European Central Bank Guide to the European Central Bank

European Central Bank

The European Central Bank (ECB) is one of the most important financial institutions in the world and its policies affect millions of European citizens, but what does it actually do? This guide will tell you what you need to know.

What is the European Central Bank (ECB)?

The ECB Is the successor of the European Monetary institute. The EMI was used to prepare countries for the introduction of the single currency the Euro. The ECB is located in Frankfurt, Germany and was formed in 1998 after the signing of the treaty of Amsterdam. Currently the ECB’S president is the former head of the bank of Italy Mario Draghi. The ECB administers the monetary policy of the EU member states which means it makes most of the big financial decisions for the 17 member nations.

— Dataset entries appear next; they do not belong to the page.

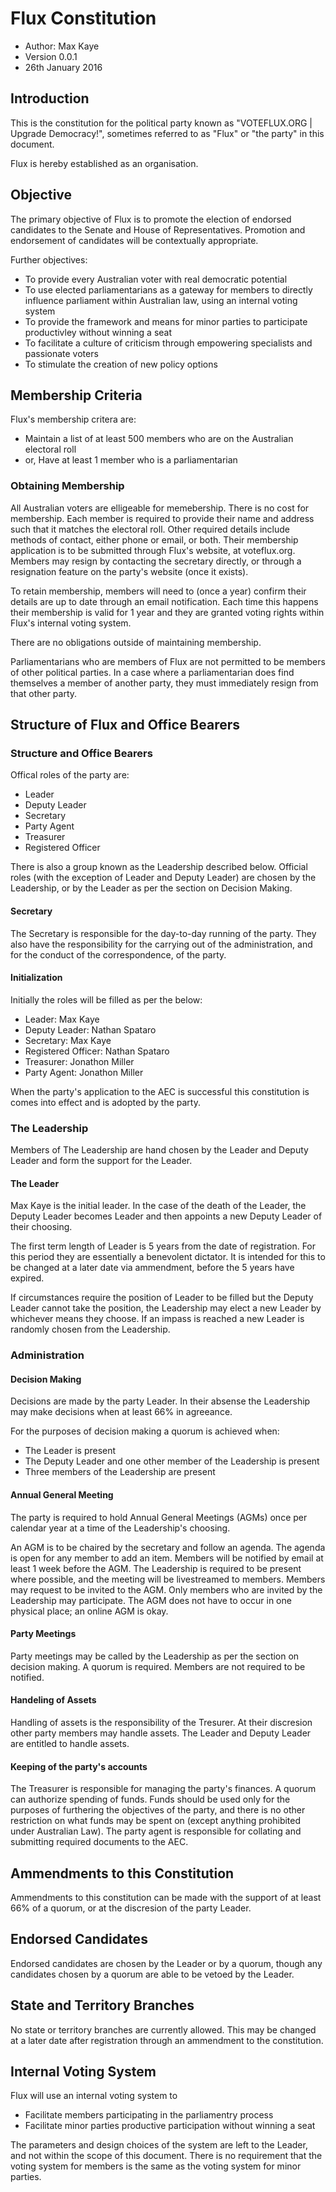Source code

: # Flux Constitution

* Author: Max Kaye
* Version 0.0.1
* 26th January 2016

## Introduction

This is the constitution for the political party known as "VOTEFLUX.ORG | Upgrade Democracy!", sometimes referred to as "Flux" or "the party" in this document.

Flux is hereby established as an organisation.

## Objective

The primary objective of Flux is to promote the election of endorsed candidates to the Senate and House of Representatives. 
Promotion and endorsement of candidates will be contextually appropriate.

Further objectives:

* To provide every Australian voter with real democratic potential
* To use elected parliamentarians as a gateway for members to directly influence parliament within Australian law, using an internal voting system
* To provide the framework and means for minor parties to participate productivley without winning a seat
* To facilitate a culture of criticism through empowering specialists and passionate voters
* To stimulate the creation of new policy options

## Membership Criteria

Flux's membership critera are:

* Maintain a list of at least 500 members who are on the Australian electoral roll
* or, Have at least 1 member who is a parliamentarian

### Obtaining Membership

All Australian voters are elligeable for memebership. 
There is no cost for membership.
Each member is required to provide their name and address such that it matches the electoral roll.
Other required details include methods of contact, either phone or email, or both.
Their membership application is to be submitted through Flux's website, at voteflux.org.
Members may resign by contacting the secretary directly, or through a resignation feature on the party's website (once it exists).

To retain membership, members will need to (once a year) confirm their details are up to date through an email notification.
Each time this happens their membership is valid for 1 year and they are granted voting rights within Flux's internal voting system.

There are no obligations outside of maintaining membership.

Parliamentarians who are members of Flux are not permitted to be members of other political parties.
In a case where a parliamentarian does find themselves a member of another party, they must immediately resign from that other party.

## Structure of Flux and Office Bearers

### Structure and Office Bearers

Offical roles of the party are:

* Leader
* Deputy Leader
* Secretary
* Party Agent
* Treasurer
* Registered Officer

There is also a group known as the Leadership described below. 
Official roles (with the exception of Leader and Deputy Leader) are chosen by the Leadership, or by the Leader as per the section on Decision Making.

#### Secretary

The Secretary is responsible for the day-to-day running of the party. 
They also have the responsibility for the carrying out of the administration, and for the conduct of the correspondence, of the party.

#### Initialization

Initially the roles will be filled as per the below:

* Leader: Max Kaye
* Deputy Leader: Nathan Spataro
* Secretary: Max Kaye
* Registered Officer: Nathan Spataro
* Treasurer: Jonathon Miller
* Party Agent: Jonathon Miller

When the party's application to the AEC is successful this constitution is comes into effect and is adopted by the party.

### The Leadership

Members of The Leadership are hand chosen by the Leader and Deputy Leader and form the support for the Leader.

#### The Leader

Max Kaye is the initial leader. 
In the case of the death of the Leader, the Deputy Leader becomes Leader and then appoints a new Deputy Leader of their choosing.

The first term length of Leader is 5 years from the date of registration.
For this period they are essentially a benevolent dictator.
It is intended for this to be changed at a later date via ammendment, before the 5 years have expired.

If circumstances require the position of Leader to be filled but the Deputy Leader cannot take the position, the Leadership may elect a new Leader by whichever means they choose. If an impass is reached a new Leader is randomly chosen from the Leadership.

### Administration

#### Decision Making

Decisions are made by the party Leader. 
In their absense the Leadership may make decisions when at least 66% in agreeance.

For the purposes of decision making a quorum is achieved when:

* The Leader is present
* The Deputy Leader and one other member of the Leadership is present
* Three members of the Leadership are present

#### Annual General Meeting

The party is required to hold Annual General Meetings (AGMs) once per calendar year at a time of the Leadership's choosing.

An AGM is to be chaired by the secretary and follow an agenda. The agenda is open for any member to add an item.
Members will be notified by email at least 1 week before the AGM.
The Leadership is required to be present where possible, and the meeting will be livestreamed to members.
Members may request to be invited to the AGM.
Only members who are invited by the Leadership may participate.
The AGM does not have to occur in one physical place; an online AGM is okay.

#### Party Meetings

Party meetings may be called by the Leadership as per the section on decision making. 
A quorum is required. 
Members are not required to be notified.

#### Handeling of Assets

Handling of assets is the responsibility of the Tresurer. 
At their discresion other party members may handle assets.
The Leader and Deputy Leader are entitled to handle assets.

#### Keeping of the party's accounts

The Treasurer is responsible for managing the party's finances.
A quorum can authorize spending of funds.
Funds should be used only for the purposes of furthering the objectives of the party, and there is no other restriction on what funds may be spent on (except anything prohibited under Australian Law).
The party agent is responsible for collating and submitting required documents to the AEC.

## Ammendments to this Constitution

Ammendments to this constitution can be made with the support of at least 66% of a quorum, or at the discresion of the party Leader.

## Endorsed Candidates

Endorsed candidates are chosen by the Leader or by a quorum, though any candidates chosen by a quorum are able to be vetoed by the Leader.

## State and Territory Branches

No state or territory branches are currently allowed. 
This may be changed at a later date after registration through an ammendment to the constitution.

## Internal Voting System

Flux will use an internal voting system to

* Facilitate members participating in the parliamentry process
* Facilitate minor parties productive participation without winning a seat

The parameters and design choices of the system are left to the Leader, and not within the scope of this document.
There is no requirement that the voting system for members is the same as the voting system for minor parties.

The main objective for the ECB is to keep inflation low (at 2%) and keep prices stable throughout the Eurozone.  It also deals with foreign exchange deals and ensures that it has ample reserves of foreign currency.  The ECB has the exclusive right to issue more Euro banknotes into circulation and is the only bank within the 17 members that can carry out quantitative easing. The member states can issue coins but they have to go through the ECB first.

The board of the ECB is called the Governing council and is comprised of the executives of the ECB and the governors of the member nation’s national banks. The council is responsible for the key policy decisions and carries out the day to day running of the bank.

Roles of the European Central Bank

The ECB’s main task is to implement and define the monetary policy of the Eurozone, to promote smooth operations of the financial markets and to conduct foreign exchange transactions. The ECB is playing a pivotal role in the Eurozone crisis. It has pumped millions of Euros into the failing economies of Greece, Ireland and Portugal.

The ECB has begun to purchase member nations debt and increased the amount it needs in capital. Controversially the ECB has asked central banks from other EU countries to provide extra funds to assist in bailing out the weaker countries. It is believed that the ECB will need up to €2 trillion to pay off its members debts.